A COVID-19 diagnosis with a heartbreaking beginning
Mark’s doctors and nurses believe he contracted COVID-19 from his dad, Marvin, who died from the virus at the beginning of April 2020. This was during the very early days of the pandemic when researchers knew very little about the virus and precautions like masks and social distancing weren't yet widely in place.
“We knew my dad had the virus, but we didn’t know much about it. I sat with him, so he wouldn’t be alone during his final days. Within a week of his passing, I was getting sick,” Mark said.
Soon, Mark ended up at the hospital in Bellingham. By that time, hospitals around the country were closing their doors to visitors and providers were wearing special personal protective equipment to minimize the spread.
As Mark's condition quickly worsened, he was running out of options. He was intubated and placed in a medically induced coma and his family and medical team began researching what else could be done. Less than 24 hours later, his doctors in Bellingham organized a transfer for Mark to VMMC. His family had agreed to place Mark in two clinical trials for treatments.
“Virginia Mason had a bed available and a series of the 10-day treatment left and they saved it for me. The good fortune of having that first doctor in Bellingham, which led to so many people working on getting this small-town farmer to Seattle, is something pretty amazing,” Mark says.
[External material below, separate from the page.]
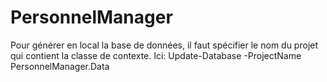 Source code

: # PersonnelManager

Pour générer en local la base de données, il faut spécifier le nom du projet qui contient la classe de contexte. Ici:
Update-Database -ProjectName PersonnelManager.Data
Lifesaving Care at Virginia Mason Medical Center
For the first two weeks, Mark’s health was monitored around the clock.
“I was so fragile; someone needed to be with me and watch every change in my status,” Mark says. “Having that level of care when the situation outside continues to get worse and worse is humbling.”
Back home, his children were mourning their grandpa and praying they would not lose another loved one. And although he couldn’t hear or see them, Mark’s nurses facilitated a daily Facetime call with his family.
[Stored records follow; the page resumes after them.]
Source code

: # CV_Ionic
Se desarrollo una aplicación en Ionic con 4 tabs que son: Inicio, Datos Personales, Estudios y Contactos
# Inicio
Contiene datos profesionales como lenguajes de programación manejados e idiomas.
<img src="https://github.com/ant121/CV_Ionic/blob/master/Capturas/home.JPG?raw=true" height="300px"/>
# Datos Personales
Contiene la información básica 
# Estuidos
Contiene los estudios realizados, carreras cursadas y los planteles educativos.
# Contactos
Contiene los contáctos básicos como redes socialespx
“My kids told me that the nurses would tape their notes on the wall behind my bed and talk to me about the farm and my family,” Mark said. “As much as the medicine saved my life, I think the nurses' commitment to staying connected with my family and my life back home is a big reason why I’m here today.”
Eventually, Mark’s health made a turn for the better and he was slowly brought out of the coma. After 20 days, VMFH doctors sent him back to Bellingham. He spent the next few weeks in the hospital and a rehabilitation center there until he had enough strength to walk and do small tasks on his own.
Finally, Mark headed home to the house he grew up in and then raised his family in, which he has now passed to his daughter.
“Being at home and seeing my family after so much time away was one of the most memorable days of my life,” he says.
Happily Back Driving His Tractor
In the months after, Mark began to build his strength by doing what he knew – farming.
“Being back on the farm with my family was the best thing for my recovery,” says Mark, who is now back driving his tractor.
His kids made strict rules on what tasks he was allowed to take on until his doctor gave them the official green light.
That summer, they harvested blueberries and raspberries from over 200 acres of their farm. Mark took on the task of taking every field worker's temperature and monitoring health and safety protocols.
“One day, I’d like to do more than say thank you with a gift, I’d like to thank the care team at Virginia Mason in person,” Mark says. “I would thank them for keeping me safe and for their brilliant knowledge that saved this stubborn farmer’s life.”